Finally, HHS emphasizes that the broad purpose of HIPAA is to “ensure that individuals do not forgo lawful health care when needed – or withhold important information from their health care providers that may affect the quality of health care they receive – out of fear that their sensitive information would be revealed outside of their relationship with their health care provider,” and affirms the importance of protecting “trust between individuals and health care providers.”[10] In the wake of the Dobbs decision, HHS identifies that circumstances now exist, which had not previously, such that the prospect of disclosure of highly sensitive PHI relating to reproductive health care to be used against a person or Regulated Entity has increased. Given this change in circumstances, HHS proposed modifications to the Privacy Rule to avoid a chilling effect on “access to lawful health care and full communication between individuals and their health care providers,” which could undermine the quality of health care provided and public health overall. In doing so, the Proposed Rule would protect Regulated Entities offering lawful reproductive health care and help patients maintain access to high-quality, lawful health care.
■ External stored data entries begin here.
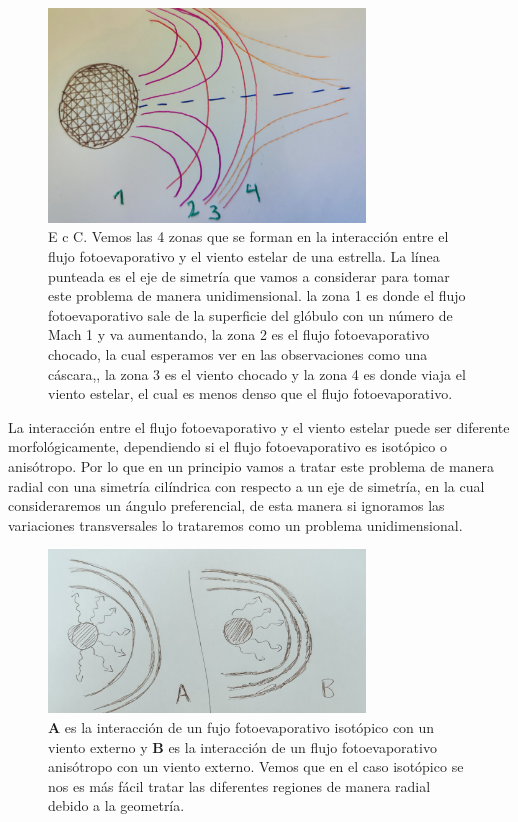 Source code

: \documentclass{book}
\begin{document}
\begin{figure}[h]
    \centering
    \includegraphics[width=0.75\textwidth]{Chp2_Zone.jpg}
    \caption{E c C.
    Vemos las 4 zonas que se forman en la interacción entre el flujo fotoevaporativo y el viento estelar de una estrella. La línea punteada es el eje de simetría que vamos a considerar para tomar este problema de manera unidimensional. la zona 1 es donde el flujo fotoevaporativo sale de la superficie del glóbulo con un número de Mach 1 y va aumentando, la zona 2 es el flujo fotoevaporativo chocado, la cual esperamos ver en las observaciones como una cáscara,, la zona 3 es el viento chocado y la zona 4 es donde viaja el viento estelar, el cual es menos denso que el flujo fotoevaporativo.}
    \label{fig:zones}
\end{figure}

La interacción entre el flujo fotoevaporativo y el viento estelar puede ser diferente morfológicamente, dependiendo si el flujo fotoevaporativo es isotópico o anisótropo. Por lo que en un principio vamos a tratar este problema de manera radial con una simetría cilíndrica con respecto a un eje de simetría, en la cual consideraremos un ángulo preferencial, de esta manera si ignoramos las variaciones transversales lo trataremos como un problema unidimensional.

\begin{figure}[h]
    \centering
    \includegraphics[width=0.75\textwidth]{Chp2_iso&ans.jpg}
    \caption{\textbf{A} es la interacción de un fujo fotoevaporativo isotópico con un viento externo y \textbf{B} es la interacción de un flujo fotoevaporativo anisótropo con un viento externo. Vemos que en el caso isotópico se nos es más fácil tratar las diferentes regiones de manera radial debido a la geometría.}
    \label{fig:isotyaniso}
\end{figure}
\end{document}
As rulemaking develops in this area, Regulated Entities offering reproductive care should consult with legal counsel to determine how state- and federal-level reproductive health laws may affect their businesses and to ensure that their PHI disclosures are compliant with applicable laws.

Read Goodwin’s previous insights for more information on how the recent changes to abortion laws may affect fertility clinics and technology companies.


[1] 88 Fed. Reg. 23,506.

[2] Executive Orders 14076.

[3] 88 Fed. Reg. 23,506.

[4] 88 Fed. Reg. at 23,527.

[5] U.S. Department of Health and Human Services, “HHS Proposes Measures to Bolster Patient-Provider Confidentiality Around Reproductive Health Care” (Apr. 12, 2023).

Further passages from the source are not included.